The above, save a few sectarian points, represents that which was a universal belief common to all nations till about a century or so back. It is still as orthodox in its broad outlines and features among pagans and Christians alike, if one excepts a handful of materialists and men of Science.
For whether one calls the genii of Hermes and his “Gods,” “Powers of Darkness” and “Angels,” as in the Greek and Latin Churches; or “Spirits of the Dead,” as in Spiritualism or, again, Bhoots and Devas, Shaitan or Djin, as they are still called in India and Mussulman countries — they are all one and the same thing — illusion. Let not this, however, be misunderstood in the sense into which the great philosophical doctrine of the Vedantists has been lately perverted by Western schools.
All that which is, emanates from the absolute, which, from this qualification alone, stands as the one and only reality — hence, everything extraneous to this Absolute, the generative and causative Element, must be an illusion, most undeniably. But this is only so from the purely metaphysical view. A man who regards himself as mentally sane, and is so regarded by his neighbours, calls the visions of an insane brother — whose hallucinations make the victim either happy or supremely wretched, as the case may be — illusions and fancies likewise. But, where is that madman for whom the hideous shadows in his deranged mind, his illusions, are not, for the time being, as actual and as real as the things which his physician or keeper may see? Everything is relative in this Universe, everything is an illusion. But the experience of any plane is an actuality for the percipient being, whose consciousness is on that plane; though the said experience, regarded from the purely metaphysical standpoint, may be conceived to have no objective reality. But it is not against metaphysicians, but against physicists and materialists that Esoteric teachings have to fight, and for these Vital Force, Light, Sound, Electricity, even to the objectively pulling force of magnetism, have no objective being, and are said to exist merely as “modes of motion,” “sensations and affections of matter.”
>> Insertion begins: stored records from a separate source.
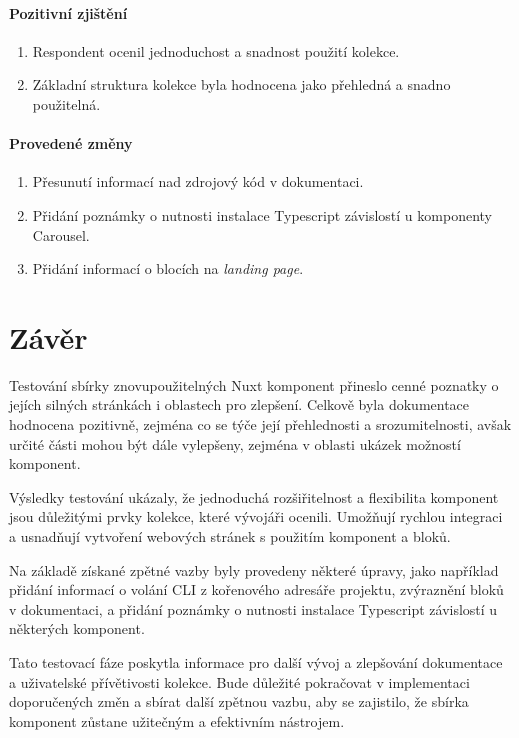 \paragraph{Pozitivní zjištění}
\begin{enumerate}
  \item Respondent ocenil jednoduchost a snadnost použití kolekce.
  \item Základní struktura kolekce byla hodnocena jako přehledná a snadno použitelná.
\end{enumerate}

\paragraph{Provedené změny}
\begin{enumerate}
  \item Přesunutí informací nad zdrojový kód v dokumentaci.
  \item Přidání poznámky o nutnosti instalace Typescript závislostí u komponenty Carousel.
  \item Přidání informací o blocích na \emph{landing page}.
\end{enumerate}

\section{Závěr}
Testování sbírky znovupoužitelných Nuxt komponent přineslo cenné poznatky o jejích silných stránkách i oblastech pro zlepšení. Celkově byla dokumentace hodnocena pozitivně, zejména co se týče její přehlednosti a srozumitelnosti, avšak určité části mohou být dále vylepšeny, zejména v oblasti ukázek možností komponent.

Výsledky testování ukázaly, že jednoduchá rozšiřitelnost a flexibilita komponent jsou důležitými prvky kolekce, které vývojáři ocenili. Umožňují rychlou integraci a usnadňují vytvoření webových stránek s použitím komponent a bloků.

Na základě získané zpětné vazby byly provedeny některé úpravy, jako například přidání informací o volání CLI z kořenového adresáře projektu, zvýraznění bloků v dokumentaci, a přidání poznámky o nutnosti instalace Typescript závislostí u některých komponent.

Tato testovací fáze poskytla informace pro další vývoj a zlepšování dokumentace a uživatelské přívětivosti kolekce. Bude důležité pokračovat v implementaci doporučených změn a sbírat další zpětnou vazbu, aby se zajistilo, že sbírka komponent zůstane užitečným a efektivním nástrojem.
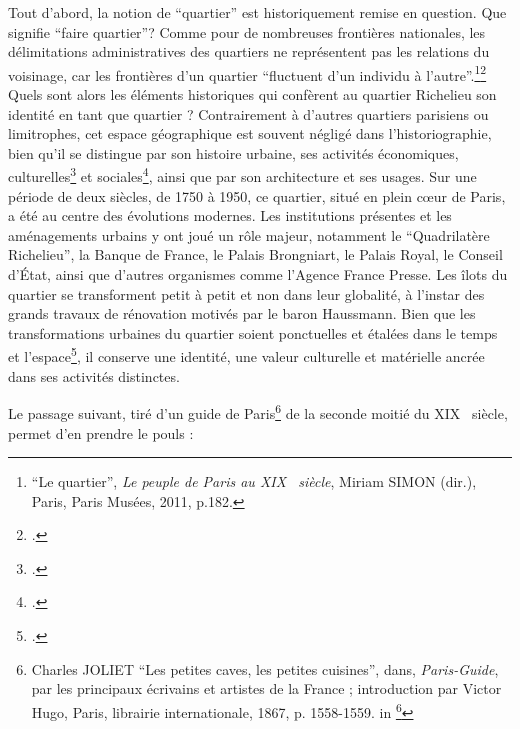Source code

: Tout d'abord, la notion de \enquote{quartier} est historiquement remise en question. Que signifie \enquote{faire quartier}? Comme pour de nombreuses frontières nationales, les délimitations administratives des quartiers ne représentent pas les relations du voisinage, car les frontières d'un quartier \enquote{fluctuent d'un individu à l'autre}.\footnote{\enquote{Le quartier}, \textit{Le peuple de Paris au XIX\ieme~  siècle}, Miriam SIMON (dir.), Paris, Paris Musées, 2011, p.182.}\footcite{JAKOBOWICZpeuple2011} 
Quels sont alors les éléments historiques qui confèrent au quartier Richelieu son identité en tant que quartier ?  Contrairement à d'autres quartiers parisiens ou limitrophes, cet espace géographique est souvent négligé dans l'historiographie, bien qu'il se distingue par son histoire urbaine, ses activités économiques, culturelles\footcite{GRESILLONVille2008} et sociales\footcite{DIMEOgeographie2008, INHAJournee2023, INHAJournee2023a}, ainsi que par son architecture et ses usages. Sur une période de deux siècles, de 1750 à 1950, ce quartier, situé en plein cœur de Paris, a été au centre des évolutions modernes. Les institutions présentes et les aménagements urbains y ont joué un rôle majeur, notamment le \enquote{Quadrilatère Richelieu}, la Banque de France, le Palais Brongniart, le Palais Royal, le Conseil d'État, ainsi que d'autres organismes comme l'Agence France Presse. Les îlots du quartier se transforment petit à petit et non dans leur globalité, à l'instar des grands travaux de rénovation motivés par le baron Haussmann. Bien que les transformations urbaines du quartier soient ponctuelles et étalées dans le temps et l'espace\footcite{CARBONNIERderoulement2015}, il conserve une identité, une valeur culturelle et matérielle ancrée dans ses activités distinctes.

Le passage suivant, tiré d'un guide de Paris\footnote{Charles JOLIET \enquote{Les petites caves, les petites cuisines}, dans, \textit{Paris-Guide}, par les principaux écrivains et artistes de la France ; introduction par Victor Hugo, Paris, librairie internationale, 1867, p. 1558-1559. in \footcite{DUVETTEquartier2024}} de la seconde moitié du XIX\ieme~  siècle, permet d'en prendre le pouls :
Neither the Occultists generally, nor the Theosophists, reject, as erroneously believed by some, the views and theories of the modern scientists, only because these views are opposed to Theosophy. The first rule of our Society is to render unto Caesar what is Caesar’s. The Theosophists, therefore, are the first to recognize the intrinsic value of science. But when its high priests resolve consciousness into a secretion from the grey matter of the brain, and everything else in nature into a mode of motion, we protest against the doctrine as being unphilosophical, self-contradictory, and simply absurd, from a scientific point of view, as much and even more than from the occult aspect of the esoteric knowledge.